DARPA begins development of experimental XS-1 spaceplane
Re-usable, unmanned craft intended to reduce cost of space payload transport.
The Defense Advanced Research Projects Agency (DARPA) announced that it has begun Phase 1 development of its experimental XS-1 program. The U.S. agency’s
goal is create a fully-reusable unmanned vehicle that can deploy small satellites to orbit using expendable upper stages.
Using a reusable first stage, the XS-1 would fly to hypersonic speeds at a suborbital altitude, at which point one or more expendable upper stages would separate and deploy a satellite into low earth orbit.

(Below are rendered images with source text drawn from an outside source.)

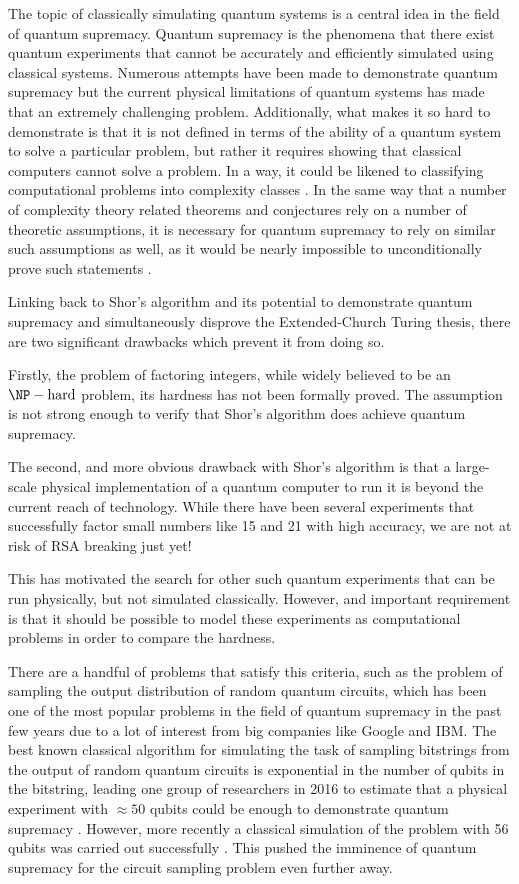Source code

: \documentclass[11pt]{article}
\theoremstyle{theorem}
\theoremstyle{remark}
\theoremstyle{plain}
\theoremstyle{definition}
\begin{document}
The topic of classically simulating quantum systems is a central idea in the field of quantum supremacy. Quantum supremacy is the phenomena that there exist quantum experiments that cannot be accurately and efficiently simulated using classical systems. Numerous attempts have been made to demonstrate quantum supremacy but the current physical limitations of quantum systems has made that an extremely challenging problem. Additionally, what makes it so hard to demonstrate is that it is not defined in terms of the ability of a quantum system to solve a particular problem, but rather it requires showing that classical computers cannot solve a problem. In a way, it could be likened to classifying computational problems into complexity classes \cite{papadimitriou2003}. In the same way that a number of complexity theory related theorems and conjectures rely on a number of theoretic assumptions, it is necessary for quantum supremacy to rely on similar such assumptions as well, as it would be nearly impossible to unconditionally prove such statements \cite{harrow2017}.

Linking back to Shor's algorithm and its potential to demonstrate quantum supremacy and simultaneously disprove the Extended-Church Turing thesis, there are two significant drawbacks which prevent it from doing so. 

Firstly, the problem of factoring integers, while widely believed to be an $\NP-\text{hard}$ problem, its hardness has not been formally proved. The assumption is not strong enough to verify that Shor's algorithm does achieve quantum supremacy.

The second, and more obvious drawback with Shor's algorithm is that a large-scale physical implementation of a quantum computer to run it is beyond the current reach of technology. While there have been several experiments that successfully factor small numbers like 15 \cite{monz2016} and 21 \cite{vartiainen2004} with high accuracy, we are not at risk of RSA breaking just yet!

This has motivated the search for other such quantum experiments that can be run physically, but not simulated classically. However, and important requirement is that it should be possible to model these experiments as computational problems in order to compare the hardness.

There are a handful of problems that satisfy this criteria, such as the problem of sampling the output distribution of random quantum circuits, which has been one of the most popular problems in the field of quantum supremacy in the past few years due to a lot of interest from big companies like Google and IBM. The best known classical algorithm for simulating the task of sampling bitstrings from the output of random quantum circuits is exponential in the number of qubits in the bitstring, leading one group of researchers in 2016 to estimate that a physical experiment with $\approx 50$ qubits could be enough to demonstrate quantum supremacy \cite{boixo2016}. However, more recently a classical simulation of the problem with 56 qubits was carried out successfully \cite{pednault2017}. This pushed the imminence of quantum supremacy for the circuit sampling problem even further away.
\end{document}
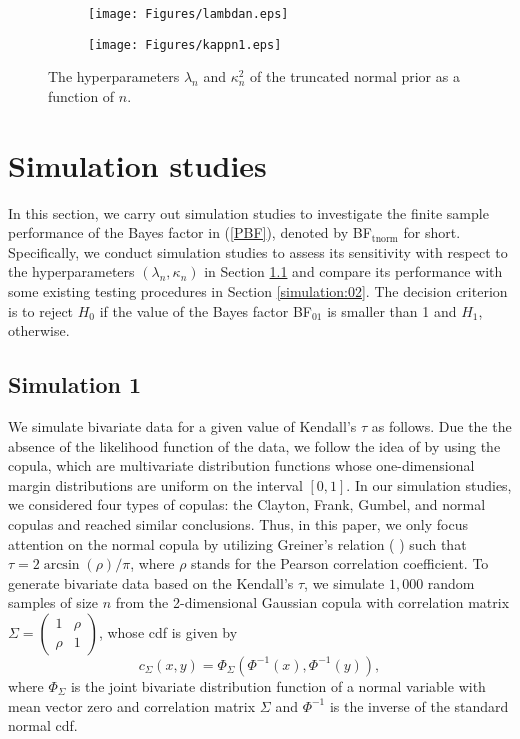 \documentclass[11pt]{article}
\begin{document}
\begin{figure}[!h]
\centering
 \begin{subfigure}[b]{0.48\textwidth}
         \centering
\texttt{[image: Figures/lambdan.eps]}
\caption{}
    \label{figa}
     \end{subfigure}
\begin{subfigure}[b]{0.48\textwidth}
\texttt{[image: Figures/kappn1.eps]}%
\caption{}
\label{figb}
 \end{subfigure}
\caption{The hyperparameters $\lambda_n$ and $\kappa_n^2$  of the truncated normal prior as a function of $n$.} \label{FIG:priormean}
\end{figure}


\section{Simulation studies} \label{section:03}

In this section, we carry out simulation studies to investigate the finite sample performance of the Bayes factor in (\ref{PBF}), denoted by BF$_\mathrm{tnorm}$ for short. Specifically, we conduct simulation studies to assess its sensitivity with respect to the hyperparameters $(\lambda_n, \kappa_n)$ in Section \ref{simulation:01} and compare its performance with some existing testing procedures in Section \ref{simulation:02}. The decision criterion is to reject $H_0$ if the value of the Bayes factor BF$_{01}$ is smaller than 1 and $H_1$, otherwise.

\subsection{Simulation 1} \label{simulation:01}

We simulate bivariate data for a given value of Kendall's $\tau$ as follows. Due the the absence of the likelihood function of the data, we follow the idea of \cite{Doorn:Ly:Wage:2018} by using the copula, which are multivariate distribution functions whose one-dimensional margin distributions are uniform on the interval $[0, 1]$. In our simulation studies, we considered four types of copulas: the Clayton, Frank, Gumbel, and normal copulas and reached similar conclusions. Thus, in this paper, we only focus attention on the normal copula by utilizing Greiner's relation (\citeauthor{Greiner:1909} \citeyear{Greiner:1909}) such that $\tau = 2 \arcsin(\rho)/ \pi$, where $\rho$ stands for the Pearson correlation coefficient. To generate bivariate data based on the Kendall's $\tau$, we simulate $1,000$ random samples of size $n$ from the 2-dimensional Gaussian copula with correlation matrix $\Sigma = \begin{pmatrix}
1 & \rho\\
\rho & 1
\end{pmatrix}$, whose cdf is given by
$$
c_\Sigma(x, y) = \Phi_\Sigma \left( \Phi^{-1}(x) , \Phi^{-1}(y)\right),
$$
where $\Phi_\Sigma$ is the joint bivariate distribution function of a normal variable with mean vector zero and correlation matrix $\Sigma$ and $\Phi^{-1}$ is the inverse of the standard normal cdf.
\end{document}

The reusable first stage would then return to earth, land and be prepared for the next flight.
For Phase 1, DARPA’s goal is to create a demonstration vehicle and has awarded prime contracts to aerospace partners Boeing/Blue Origin, Masten Space Systems/XCOR Aerospace and Northrop Grumman/ Virgin Galactic.
“We chose performers who could prudently integrate existing and up-and-coming technologies and operations, while making XS-1 as reliable, easy-to-use and cost-effective as possible,” Jess Sponable, DARPA program manager. “We’re eager to see how their initial designs envision making spaceflight commonplace—with all the potential military, civilian and commercial benefits that capability would provide.”
Key XS-1 technical goals include flying 10 times in 10 days, flying to Mach 10+ at least once and launching a representative small payload to orbit. The program also seeks to reduce the cost of access to space for 3,000- to 5,000-pound payloads to less than $5 million per flight. Similar launches currently cost undreds of millions of dollars each, the agency says.